As much as I would like to see it, I suspect we're unlikely to get to the bottom of the specific issue that struck this time around.

In which case, I think it makes sense to think about what else we do next. Thoughts:

  1. Cleanup - We should decide whether to revert https://gerrit.wikimedia.org/r/1268573. On the one hand, it seems to have no effect on the lingering rate of timeouts. On the other, I'm not opposed to over-provisioning a such a critical cluster-wide service.

I'd rather err on the side of over than under-provisioning. There's a fairly good chance that having more pods would also lessen both the amount of traffic and the size of the conntrack per host, which could help with the packet loss

I agree. This will also half the blast radius (if only a single replica is affected) since we're serving 5k rather than 10k rps per replica.

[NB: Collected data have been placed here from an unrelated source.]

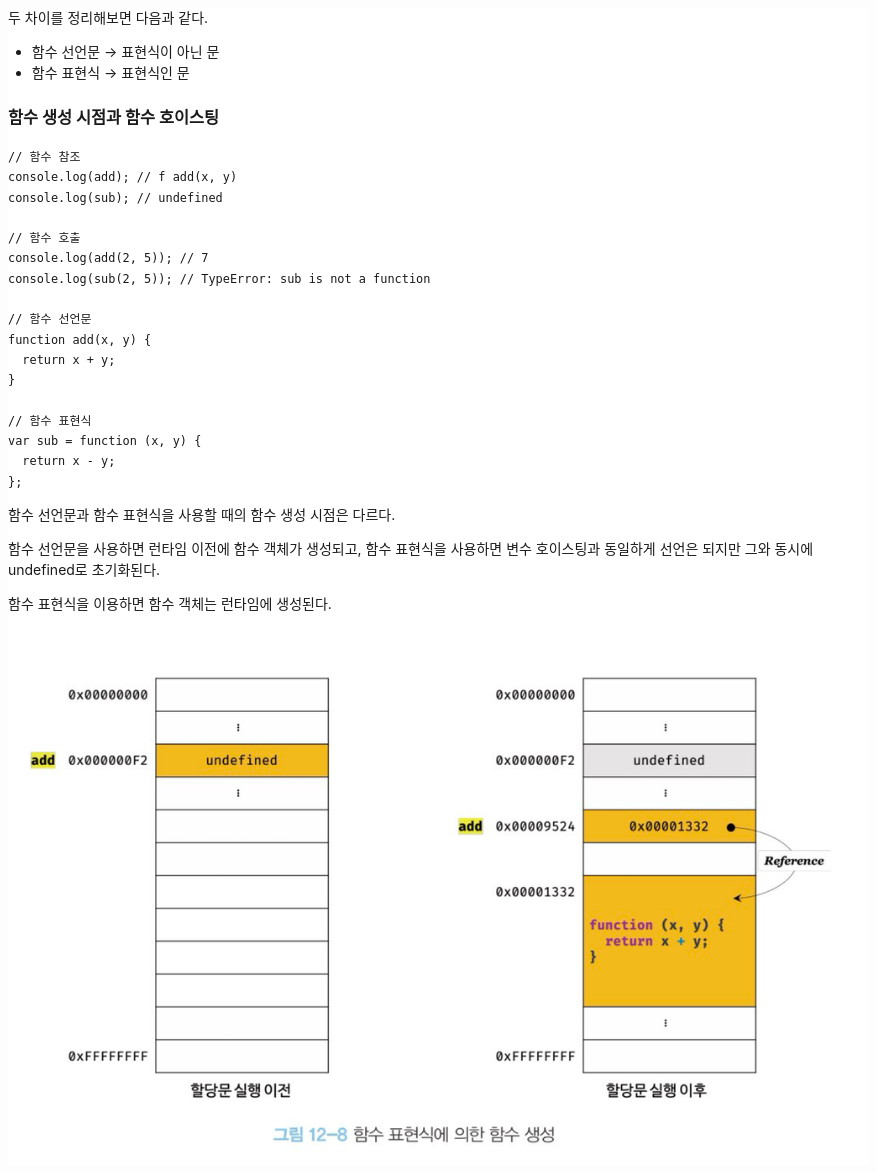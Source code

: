 두 차이를 정리해보면 다음과 같다.

- 함수 선언문 → 표현식이 아닌 문
- 함수 표현식 → 표현식인 문

### 함수 생성 시점과 함수 호이스팅

```tsx
// 함수 참조
console.log(add); // f add(x, y)
console.log(sub); // undefined

// 함수 호출
console.log(add(2, 5)); // 7
console.log(sub(2, 5)); // TypeError: sub is not a function

// 함수 선언문
function add(x, y) {
  return x + y;
}

// 함수 표현식
var sub = function (x, y) {
  return x - y;
};
```

함수 선언문과 함수 표현식을 사용할 때의 함수 생성 시점은 다르다.

함수 선언문을 사용하면 런타임 이전에 함수 객체가 생성되고, 함수 표현식을 사용하면 변수 호이스팅과 동일하게 선언은 되지만 그와 동시에 undefined로 초기화된다.

함수 표현식을 이용하면 함수 객체는 런타임에 생성된다.

![yeop-12-3.png](./images/yeop-12-3.png)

  1. Observability - This went on for weeks, and we didn't really notice until periodic jobs started failing more frequently.
    • One aspect of that is timeouts are happening early enough that the associated warnings will never make it into mediawiki-errors logstash unless they result in an unhandled ConfigException and instead end up in the errorlog (and that's only in the PHP-FPM case; for CLI, we only have stderr, unless they happen during LBFactory::autoReconfigure).
    • I'm wondering whether we should have an alert for this, though I'm not sure off hand what the standard pattern is for alerting on a logs-based signal.

I'm not finding a definitive documentation for it, even though I think we already do it for some things like MediaWiki error channels. We should ask o11y about it (not tagging them on purpose, we can tag them on the followup task itself).

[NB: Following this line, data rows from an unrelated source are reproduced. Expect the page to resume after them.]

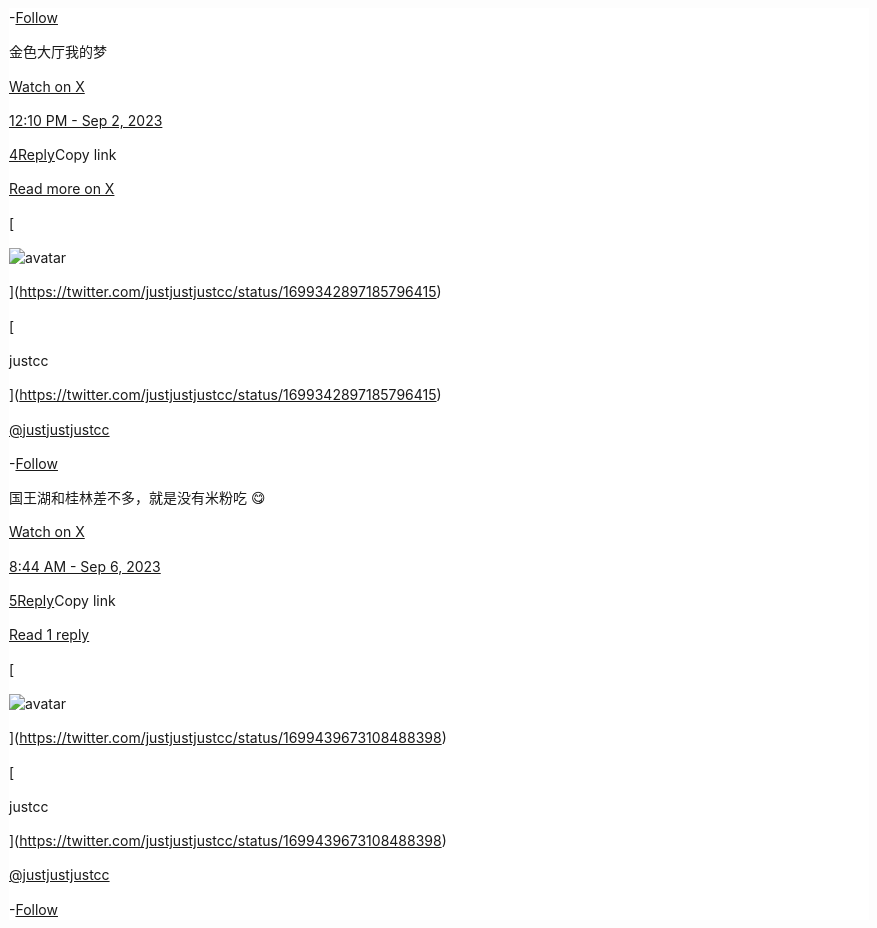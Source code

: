 -[Follow](https://twitter.com/intent/follow?screen_name=justjustjustcc)

[](https://twitter.com/justjustjustcc/status/1697944978784231460)

金色大厅我的梦

[Watch on X](https://twitter.com/justjustjustcc/status/1697944978784231460)

[12:10 PM - Sep 2, 2023](https://twitter.com/justjustjustcc/status/1697944978784231460)[](https://help.twitter.com/en/twitter-for-websites-ads-info-and-privacy)

[4](https://twitter.com/intent/like?tweet_id=1697944978784231460)[Reply](https://twitter.com/intent/tweet?in_reply_to=1697944978784231460)Copy link

[Read more on X](https://twitter.com/justjustjustcc/status/1697944978784231460)

[

![avatar](https://diygod.cc/_next/image?url=https%3A%2F%2Fpbs.twimg.com%2Fprofile_images%2F1330170207130824705%2F7h5KC1Rx_normal.jpg&w=96&q=75)

](https://twitter.com/justjustjustcc/status/1699342897185796415)

[

justcc

](https://twitter.com/justjustjustcc/status/1699342897185796415)

[@justjustjustcc](https://twitter.com/justjustjustcc/status/1699342897185796415)

-[Follow](https://twitter.com/intent/follow?screen_name=justjustjustcc)

[](https://twitter.com/justjustjustcc/status/1699342897185796415)

国王湖和桂林差不多，就是没有米粉吃 😋

[Watch on X](https://twitter.com/justjustjustcc/status/1699342897185796415)

[8:44 AM - Sep 6, 2023](https://twitter.com/justjustjustcc/status/1699342897185796415)[](https://help.twitter.com/en/twitter-for-websites-ads-info-and-privacy)

[5](https://twitter.com/intent/like?tweet_id=1699342897185796415)[Reply](https://twitter.com/intent/tweet?in_reply_to=1699342897185796415)Copy link

[Read 1 reply](https://twitter.com/justjustjustcc/status/1699342897185796415)

[

![avatar](https://diygod.cc/_next/image?url=https%3A%2F%2Fpbs.twimg.com%2Fprofile_images%2F1330170207130824705%2F7h5KC1Rx_normal.jpg&w=96&q=75)

](https://twitter.com/justjustjustcc/status/1699439673108488398)

[

justcc

](https://twitter.com/justjustjustcc/status/1699439673108488398)

[@justjustjustcc](https://twitter.com/justjustjustcc/status/1699439673108488398)

-[Follow](https://twitter.com/intent/follow?screen_name=justjustjustcc)

[](https://twitter.com/justjustjustcc/status/1699439673108488398)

  1. DNS queries - As we've talked about at various points, we could probably do something smarter with our DNS queries on certain critical paths like this one (e.g., dot suffixing). There are likely some tricky aspects to doing so on this path, but I wonder whether it makes sense to investigate anyway.

Agreed we should at least investigate the impact of bounding query recursion with dot suffixing where we can. Should we also think about alerting on things like sustained health check failures (coredns_proxy_healthcheck_failures_total) on a pod so we can reset it?

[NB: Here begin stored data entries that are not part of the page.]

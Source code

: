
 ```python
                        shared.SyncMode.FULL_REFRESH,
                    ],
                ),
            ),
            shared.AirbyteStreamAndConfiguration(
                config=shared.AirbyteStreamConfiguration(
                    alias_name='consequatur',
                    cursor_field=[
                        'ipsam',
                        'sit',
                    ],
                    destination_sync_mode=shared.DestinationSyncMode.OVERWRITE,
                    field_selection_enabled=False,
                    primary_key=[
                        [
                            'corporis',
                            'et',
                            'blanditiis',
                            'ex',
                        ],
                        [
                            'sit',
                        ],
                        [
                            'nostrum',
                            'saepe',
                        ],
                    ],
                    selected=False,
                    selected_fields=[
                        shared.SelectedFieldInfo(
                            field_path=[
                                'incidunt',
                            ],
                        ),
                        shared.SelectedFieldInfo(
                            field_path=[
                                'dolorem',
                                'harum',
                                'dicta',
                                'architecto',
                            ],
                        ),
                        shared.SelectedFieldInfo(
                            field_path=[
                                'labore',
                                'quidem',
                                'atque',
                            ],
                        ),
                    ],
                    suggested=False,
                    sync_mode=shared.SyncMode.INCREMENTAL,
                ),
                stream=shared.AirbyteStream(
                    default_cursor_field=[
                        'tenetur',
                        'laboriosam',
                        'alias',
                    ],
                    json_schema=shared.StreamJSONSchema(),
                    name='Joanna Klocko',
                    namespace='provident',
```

Yes, Let's open a subtask to gather the low hanging fruits like in mw-config and the mesh config at least. After that we can decide if it's worth it to go over all the other places.

I was trying to get a proper signal out of coredns_proxy_healthcheck_failures_total but it is very flaky in nature. Maybe something like https://grafana.wikimedia.org/goto/afio8mkkpfbb4b?orgId=1 over 5min?
While playing around with this I started wondering whether it makes sense to have these health checks at all given we have only one upstream DNS configured. When all upstreams are failing, CoreDNS sends the query to a random upstream. So disabling health check completely will have exactly the same effect with lower load (since no health checks are done). But that would mean we loose the signal. We could maybe alert on elevated p99 latency of forwarded requests, but that signal seems even less clear than the failing health checks.

Change #1270056 had a related patch set uploaded (by Scott French; author: Scott French):

[operations/deployment-charts@master] wikikube: Remove comment on coredns replicas

https://gerrit.wikimedia.org/r/1270056

Change #1270056 merged by jenkins-bot:

[operations/deployment-charts@master] wikikube: Remove comment on coredns replicas

https://gerrit.wikimedia.org/r/1270056

Many thanks @Clement_Goubert and @JMeybohm. I've opened the two follow-up tasks and we can shift further discussion there.